> EXERCISE
Write out each line of the material exactly as given, and drop the images.

'''

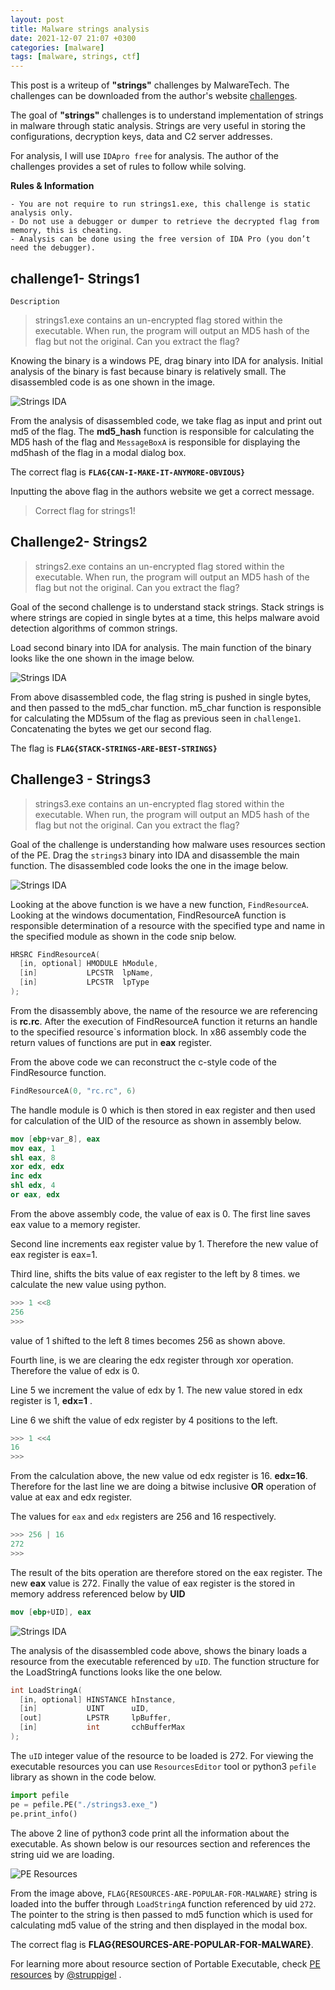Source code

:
 ```yaml
---
layout: post
title: Malware strings analysis
date: 2021-12-07 21:07 +0300
categories: [malware]
tags: [malware, strings, ctf]
---
```


This post is a writeup of **"strings"** challenges by MalwareTech. The challenges can be downloaded from the author's website [challenges](https://www.malwaretech.com/challenges/windows-reversing).

The goal of **"strings"** challenges is to understand implementation of strings in malware through static analysis. Strings are very useful in storing the configurations, decryption keys, data and C2 server addresses.

For analysis, I will use `IDApro free` for analysis. The author of the challenges provides a set of rules to follow while solving.

**Rules & Information**

    - You are not require to run strings1.exe, this challenge is static analysis only.
    - Do not use a debugger or dumper to retrieve the decrypted flag from memory, this is cheating.
    - Analysis can be done using the free version of IDA Pro (you don’t need the debugger).

## challenge1- Strings1

`Description`

> strings1.exe contains an un-encrypted flag stored within the executable. When run, the program will output an MD5 hash of the flag but not the original. Can you extract the flag?

Knowing the binary is a windows PE, drag binary into IDA for analysis. Initial analysis of the binary is fast because binary is relatively small. The disassembled code is as one shown in the image.

![Strings IDA](/assets/images/mal/strings1.png)

From the analysis of disassembled code, we take flag as input and print out md5 of the flag. The **md5_hash** function is responsible for calculating the MD5 hash of the flag and `MessageBoxA` is responsible for displaying the md5hash of the flag in a modal dialog box.

The correct flag is **`FLAG{CAN-I-MAKE-IT-ANYMORE-OBVIOUS}`**

Inputting the above flag in the authors website we get a correct message.

> Correct flag for strings1!

## Challenge2- Strings2

> strings2.exe contains an un-encrypted flag stored within the executable. When run, the program will output an MD5 hash of the flag but not the original. Can you extract the flag?

Goal of the second challenge is to understand stack strings. Stack strings is where strings are copied in single bytes at a time, this helps malware avoid detection algorithms of common strings.

Load second binary into IDA for analysis. The main function of the binary looks like the one shown in the image below.

![Strings IDA](/assets/images/mal/strings2.png)

From above disassembled code, the flag string is pushed in single bytes, and then passed to the md5_char function. m5_char function is responsible for calculating the MD5sum of the flag as previous seen in `challenge1`. Concatenating the bytes we get our second flag.

The flag is **`FLAG{STACK-STRINGS-ARE-BEST-STRINGS}`**

## Challenge3 - Strings3

> strings3.exe contains an un-encrypted flag stored within the executable. When run, the program will output an MD5 hash of the flag but not the original. Can you extract the flag?

Goal of the challenge is understanding how malware uses resources section of the PE. Drag the `strings3` binary into IDA and disassemble the main function. The disassembled code looks the one in the image below.

![Strings IDA](/assets/images/mal/resourcestrings3.png)

Looking at the above function is we have a new function, `FindResourceA`. Looking at the windows documentation, FindResourceA function is responsible determination of a resource with the specified type and name in the specified module as shown in the code snip below.

```c++
HRSRC FindResourceA(
  [in, optional] HMODULE hModule,
  [in]           LPCSTR  lpName,
  [in]           LPCSTR  lpType
);
```

From the disassembly above, the name of the resource we are referencing is **rc.rc**. After the execution of FindResourceA function it returns an handle to the specified resource`s information block. In x86 assembly code the return values of functions are put in **eax** register.

From the above code we can reconstruct the c-style code of the FindResource function.

```c
FindResourceA(0, "rc.rc", 6)
```

The handle module is 0 which is then stored in eax register and then used for calculation of the UID of the resource as shown in assembly below.

```nasm
mov [ebp+var_8], eax
mov eax, 1
shl eax, 8
xor edx, edx
inc edx
shl edx, 4
or eax, edx
```

From the above assembly code, the value of eax is 0. The first line saves eax value to a memory register.

Second line increments eax register value by 1. Therefore the new value of eax register is eax=1.

Third line, shifts the bits value of eax register to the left by 8 times. we calculate the new value using python.

```python
>>> 1 <<8
256
>>>
```

value of 1 shifted to the left 8 times becomes 256 as shown above.

Fourth line, is we are clearing the edx register through xor operation. Therefore the value of edx is 0.

Line 5 we increment the value of edx by 1. The new value stored in edx register is 1, **edx=1** .

Line 6 we shift the value of edx register by 4 positions to the left.

```python
>>> 1 <<4
16
>>>
```

From the calculation above, the new value od edx register is 16. **edx=16**. Therefore for the last line we are doing a bitwise inclusive **OR** operation of value at eax and edx register.

The values for `eax` and `edx` registers are 256 and 16 respectively.

```python
>>> 256 | 16
272
>>>
```

The result of the bits operation are therefore stored on the eax register. The new **eax** value is 272. Finally the value of eax register is the stored in memory address referenced below by **UID**

```nasm
mov [ebp+UID], eax
```

![Strings IDA](/assets/images/mal/strings3.png)

The analysis of the disassembled code above, shows the binary loads a resource from the executable referenced by `uID`. The function structure for the LoadStringA functions looks like the one below.

```c++
int LoadStringA(
  [in, optional] HINSTANCE hInstance,
  [in]           UINT      uID,
  [out]          LPSTR     lpBuffer,
  [in]           int       cchBufferMax
);
```

The `uID` integer value of the resource to be loaded is 272. For viewing the executable resources you can use `ResourcesEditor` tool or python3 `pefile` library as shown in the code below.

```python
import pefile
pe = pefile.PE("./strings3.exe_")
pe.print_info()
```

The above 2 line of python3 code print all the information about the executable. As shown below is our resources section and references the string uid we are loading.

![PE Resources](/assets/images/mal/string3rc.png)

From the image above, `FLAG{RESOURCES-ARE-POPULAR-FOR-MALWARE}` string is loaded into the buffer through `LoadStringA` function referenced by uid `272`. The pointer to the string is then passed to md5 function which is used for calculating md5 value of the string and then displayed in the modal box.

The correct flag is **FLAG{RESOURCES-ARE-POPULAR-FOR-MALWARE}**.

For learning more about resource section of Portable Executable, check [PE resources](https://www.youtube.com/watch?v=3PcgwKffytI) by [@struppigel](https://twitter.com/struppigel) .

'''

> FINISHED TASK
Source code

:
 ```yaml
---
layout: post
title: Malware strings analysis
date: 2021-12-07 21:07 +0300
categories: [malware]
tags: [malware, strings, ctf]
---
```


This post is a writeup of **"strings"** challenges by MalwareTech. The challenges can be downloaded from the author's website [challenges](https://www.malwaretech.com/challenges/windows-reversing).

The goal of **"strings"** challenges is to understand implementation of strings in malware through static analysis. Strings are very useful in storing the configurations, decryption keys, data and C2 server addresses.

For analysis, I will use `IDApro free` for analysis. The author of the challenges provides a set of rules to follow while solving.

**Rules & Information**

    - You are not require to run strings1.exe, this challenge is static analysis only.
    - Do not use a debugger or dumper to retrieve the decrypted flag from memory, this is cheating.
    - Analysis can be done using the free version of IDA Pro (you don’t need the debugger).

## challenge1- Strings1

`Description`

> strings1.exe contains an un-encrypted flag stored within the executable. When run, the program will output an MD5 hash of the flag but not the original. Can you extract the flag?

Knowing the binary is a windows PE, drag binary into IDA for analysis. Initial analysis of the binary is fast because binary is relatively small. The disassembled code is as one shown in the image.

![Strings IDA](/assets/images/mal/strings1.png)

From the analysis of disassembled code, we take flag as input and print out md5 of the flag. The **md5_hash** function is responsible for calculating the MD5 hash of the flag and `MessageBoxA` is responsible for displaying the md5hash of the flag in a modal dialog box.

The correct flag is **`FLAG{CAN-I-MAKE-IT-ANYMORE-OBVIOUS}`**

Inputting the above flag in the authors website we get a correct message.

> Correct flag for strings1!

## Challenge2- Strings2

> strings2.exe contains an un-encrypted flag stored within the executable. When run, the program will output an MD5 hash of the flag but not the original. Can you extract the flag?

Goal of the second challenge is to understand stack strings. Stack strings is where strings are copied in single bytes at a time, this helps malware avoid detection algorithms of common strings.

Load second binary into IDA for analysis. The main function of the binary looks like the one shown in the image below.

![Strings IDA](/assets/images/mal/strings2.png)

From above disassembled code, the flag string is pushed in single bytes, and then passed to the md5_char function. m5_char function is responsible for calculating the MD5sum of the flag as previous seen in `challenge1`. Concatenating the bytes we get our second flag.

The flag is **`FLAG{STACK-STRINGS-ARE-BEST-STRINGS}`**

## Challenge3 - Strings3

> strings3.exe contains an un-encrypted flag stored within the executable. When run, the program will output an MD5 hash of the flag but not the original. Can you extract the flag?

Goal of the challenge is understanding how malware uses resources section of the PE. Drag the `strings3` binary into IDA and disassemble the main function. The disassembled code looks the one in the image below.

![Strings IDA](/assets/images/mal/resourcestrings3.png)

Looking at the above function is we have a new function, `FindResourceA`. Looking at the windows documentation, FindResourceA function is responsible determination of a resource with the specified type and name in the specified module as shown in the code snip below.

```c++
HRSRC FindResourceA(
  [in, optional] HMODULE hModule,
  [in]           LPCSTR  lpName,
  [in]           LPCSTR  lpType
);
```

From the disassembly above, the name of the resource we are referencing is **rc.rc**. After the execution of FindResourceA function it returns an handle to the specified resource`s information block. In x86 assembly code the return values of functions are put in **eax** register.

From the above code we can reconstruct the c-style code of the FindResource function.

```c
FindResourceA(0, "rc.rc", 6)
```

The handle module is 0 which is then stored in eax register and then used for calculation of the UID of the resource as shown in assembly below.

```nasm
mov [ebp+var_8], eax
mov eax, 1
shl eax, 8
xor edx, edx
inc edx
shl edx, 4
or eax, edx
```

From the above assembly code, the value of eax is 0. The first line saves eax value to a memory register.

Second line increments eax register value by 1. Therefore the new value of eax register is eax=1.

Third line, shifts the bits value of eax register to the left by 8 times. we calculate the new value using python.

```python
>>> 1 <<8
256
>>>
```

value of 1 shifted to the left 8 times becomes 256 as shown above.

Fourth line, is we are clearing the edx register through xor operation. Therefore the value of edx is 0.

Line 5 we increment the value of edx by 1. The new value stored in edx register is 1, **edx=1** .

Line 6 we shift the value of edx register by 4 positions to the left.

```python
>>> 1 <<4
16
>>>
```

From the calculation above, the new value od edx register is 16. **edx=16**. Therefore for the last line we are doing a bitwise inclusive **OR** operation of value at eax and edx register.

The values for `eax` and `edx` registers are 256 and 16 respectively.

```python
>>> 256 | 16
272
>>>
```

The result of the bits operation are therefore stored on the eax register. The new **eax** value is 272. Finally the value of eax register is the stored in memory address referenced below by **UID**

```nasm
mov [ebp+UID], eax
```

![Strings IDA](/assets/images/mal/strings3.png)

The analysis of the disassembled code above, shows the binary loads a resource from the executable referenced by `uID`. The function structure for the LoadStringA functions looks like the one below.

```c++
int LoadStringA(
  [in, optional] HINSTANCE hInstance,
  [in]           UINT      uID,
  [out]          LPSTR     lpBuffer,
  [in]           int       cchBufferMax
);
```

The `uID` integer value of the resource to be loaded is 272. For viewing the executable resources you can use `ResourcesEditor` tool or python3 `pefile` library as shown in the code below.

```python
import pefile
pe = pefile.PE("./strings3.exe_")
pe.print_info()
```

The above 2 line of python3 code print all the information about the executable. As shown below is our resources section and references the string uid we are loading.

![PE Resources](/assets/images/mal/string3rc.png)

From the image above, `FLAG{RESOURCES-ARE-POPULAR-FOR-MALWARE}` string is loaded into the buffer through `LoadStringA` function referenced by uid `272`. The pointer to the string is then passed to md5 function which is used for calculating md5 value of the string and then displayed in the modal box.

The correct flag is **FLAG{RESOURCES-ARE-POPULAR-FOR-MALWARE}**.

For learning more about resource section of Portable Executable, check [PE resources](https://www.youtube.com/watch?v=3PcgwKffytI) by [@struppigel](https://twitter.com/struppigel) .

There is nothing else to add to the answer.